How about “Brew for your Belly at Biedermans Deli”
33
posted on
10/04/2009 9:07:02 AM PDT
by
Trout35a
To: Ditter
You stole that from Schiltz. I remember that slogan from the 60’s. Those were the days......
34
posted on
10/04/2009 9:07:05 AM PDT
by
animal172
(Fire the Johnson City Mall management)
To: SilvieWaldorfMD
“If you don’t drink our beer....F You!”
35
posted on
10/04/2009 9:07:13 AM PDT
by
dfwgator
To: Yorlik803
BEER...because drinking mirmosas durning the Superbowl is just plain Gay. I think I'm just going to die laughing right now...
36
posted on
10/04/2009 9:07:28 AM PDT
by
SilvieWaldorfMD
(Airlines can take their $15-per-checked-bag surcharge and shove it!)
To: Trout35a
Welcome aboard. See even us evil conservatives have a sense of humor.
37
posted on
10/04/2009 9:08:08 AM PDT
by
animal172
(Fire the Johnson City Mall management)
To: EternalVigilance
I like yours, although you misspelled bier...
38
posted on
10/04/2009 9:08:11 AM PDT
by
null and void
(We are now in day 256 of our national holiday from reality. - 0bama really isn't one of US.)
To: SilvieWaldorfMD
How about,
Our Brew is,
mmm mmm mmm
39
posted on
10/04/2009 9:08:28 AM PDT
by
Equalizer
(When you see a rattlesnake poised to strike, you do not wait until he has struck to crush him.)
To: BluH2o
AHAHAHAHAHAHAHAHA!!!!!!!!!!!!!!!!!!!!!
40
posted on
10/04/2009 9:08:31 AM PDT
by
SilvieWaldorfMD
(Airlines can take their $15-per-checked-bag surcharge and shove it!)
To: SilvieWaldorfMD
BEER...because drinking mirmosas durning the Superbowl is just plain Gay.
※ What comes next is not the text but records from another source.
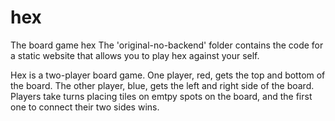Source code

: # hex
The board game hex
The 'original-no-backend' folder contains the code for a static website that allows you to play hex against your self. 

Hex is a two-player board game. One player, red, gets the top and bottom of the board. The other player, blue, gets the left and right side of the board. 
Players take turns placing tiles on emtpy spots on the board, and the first one to connect their two sides wins.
I don’t care who you are. That’s funny.
41
posted on
10/04/2009 9:09:18 AM PDT
by
animal172
(Fire the Johnson City Mall management)
To: SilvieWaldorfMD
Biederman's - Just Better Beer, Man! Alliteration tied to the brand name associates "better beer" with Biederman's. Colloquial language in a collegiate setting removes the stigma of being "marketed," of being too corporate.
It's simple and rather obvious, yes. But, the most effective, memorable slogans usually are.
To: SilvieWaldorfMD
You're an alumni of the pub?
Beer: Until the change you hope for happens!
Beer: The final frontier.
Beer: Where life begins.
43
posted on
10/04/2009 9:09:39 AM PDT
by
nufsed
To: SilvieWaldorfMD
Our BEER is not a four-letter word!
To: SilvieWaldorfMD
To: Trout35a
You waited until today to sign up just so you could be the “10-4 good buddy”, dincha?
46
posted on
10/04/2009 9:10:07 AM PDT
by
null and void
(We are now in day 256 of our national holiday from reality. - 0bama really isn't one of US.)
To: SilvieWaldorfMD
“DOES NOT TASTE LIKE A LOADED DIAPER”
47
posted on
10/04/2009 9:10:30 AM PDT
by
cmsgop
(Another proud graduate of the Larry Storch school of posting)
To: null and void
The prize is a $50 gift certiicate.
48
posted on
10/04/2009 9:11:11 AM PDT
by
SilvieWaldorfMD
(Airlines can take their $15-per-checked-bag surcharge and shove it!)
To: cmsgop
You must be a proud member of F Troop.
49
posted on
10/04/2009 9:11:26 AM PDT
by
animal172
(Fire the Johnson City Mall management)
To: RegulatorCountry
50
posted on
10/04/2009 9:11:33 AM PDT
by
null and void
(We are now in day 256 of our national holiday from reality. - 0bama really isn't one of US.)